How I saved myself 3-months of frustration by finding and fixing a sendmail bug on a vendors appliance

I recently upgraded a vendors appliance to a new version of code to address a couple of known isues. After the upgrade I noticed that the appliance wasn’t sending e-mail (yes some vendors still use e-mail) alerts when problems were detected. Luckily the appliance runs Linux and provides shell access through SSH if you enable it. My previous support experiences have been less than stellar so I figured I would root cause the problem and send them a bug report instead of opening a support case. In this post I’ll walk through what I did to figure out the problem.

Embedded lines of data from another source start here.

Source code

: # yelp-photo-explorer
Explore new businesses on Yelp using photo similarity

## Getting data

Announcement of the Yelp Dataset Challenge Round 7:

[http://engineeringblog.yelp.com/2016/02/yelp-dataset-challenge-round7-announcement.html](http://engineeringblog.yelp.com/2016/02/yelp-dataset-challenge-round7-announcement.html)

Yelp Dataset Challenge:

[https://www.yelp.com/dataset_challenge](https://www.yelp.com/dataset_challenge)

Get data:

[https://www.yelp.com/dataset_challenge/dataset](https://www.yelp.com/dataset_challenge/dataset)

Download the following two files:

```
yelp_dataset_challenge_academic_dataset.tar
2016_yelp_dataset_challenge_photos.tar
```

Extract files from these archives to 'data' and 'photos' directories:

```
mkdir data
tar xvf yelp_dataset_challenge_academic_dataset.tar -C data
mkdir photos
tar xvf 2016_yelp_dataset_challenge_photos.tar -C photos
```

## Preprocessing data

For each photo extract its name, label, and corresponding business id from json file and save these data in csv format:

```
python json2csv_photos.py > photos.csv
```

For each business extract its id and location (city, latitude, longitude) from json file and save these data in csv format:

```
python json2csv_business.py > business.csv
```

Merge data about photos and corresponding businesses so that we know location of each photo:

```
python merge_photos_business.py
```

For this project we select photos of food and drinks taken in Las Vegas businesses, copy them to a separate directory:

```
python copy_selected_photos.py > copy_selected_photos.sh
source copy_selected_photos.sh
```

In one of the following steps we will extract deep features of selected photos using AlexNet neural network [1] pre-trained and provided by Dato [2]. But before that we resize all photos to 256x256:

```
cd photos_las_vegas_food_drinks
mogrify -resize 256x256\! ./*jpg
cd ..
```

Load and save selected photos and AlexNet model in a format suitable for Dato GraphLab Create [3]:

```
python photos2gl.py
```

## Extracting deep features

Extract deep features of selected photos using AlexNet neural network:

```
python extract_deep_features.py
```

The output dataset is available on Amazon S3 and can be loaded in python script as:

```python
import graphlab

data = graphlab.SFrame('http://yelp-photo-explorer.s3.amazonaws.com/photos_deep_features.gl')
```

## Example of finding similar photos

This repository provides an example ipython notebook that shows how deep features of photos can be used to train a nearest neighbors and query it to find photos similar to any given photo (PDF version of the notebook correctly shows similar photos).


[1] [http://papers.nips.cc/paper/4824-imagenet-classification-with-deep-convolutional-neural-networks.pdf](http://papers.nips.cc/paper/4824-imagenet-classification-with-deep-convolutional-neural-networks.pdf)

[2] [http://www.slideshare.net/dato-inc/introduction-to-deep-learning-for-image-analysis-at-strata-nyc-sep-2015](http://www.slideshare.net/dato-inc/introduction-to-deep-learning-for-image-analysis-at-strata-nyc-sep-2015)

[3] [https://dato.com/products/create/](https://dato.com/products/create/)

To start my detective work I SSH’ed into the device and reviewed the release file to see which distribution they were using. In this case it was a Fedora-derivative. Given this piece of information the server was most likely using: 1) sendmail 2) postfix or 3) a custom written application to send e-mail. When I checked the system logs (messages and maillog) I found this useful nugget:

Aug 30 16:23:33 localhost sendmail[11217]: NOQUEUE: SYSERR(root): opendaemonsocket: daemon MTA: cannot bind: Address already in use

Bingo! The host is using sendmail. Running ps revealed that services were managed by systemd. To get detailed service status for the sendmail process I ran systemctl with the status option:

$ systemctl status -l sendmail

‚óŹ sendmail.service - Sendmail Mail Transport Agent
   Loaded: loaded (/etc/systemd/system/sendmail.service; enabled; vendor preset: enabled)
   Active: failed (Result: exit-code) since Wed 2017-08-30 14:56:07 UTC; 14min ago
  Process: 24095 ExecStart=/usr/sbin/sendmail -bd -q $QUEUE $SENDMAIL_OPTARG (code=exited, status=0/SUCCESS)
 Main PID: 24097 (code=exited, status=71)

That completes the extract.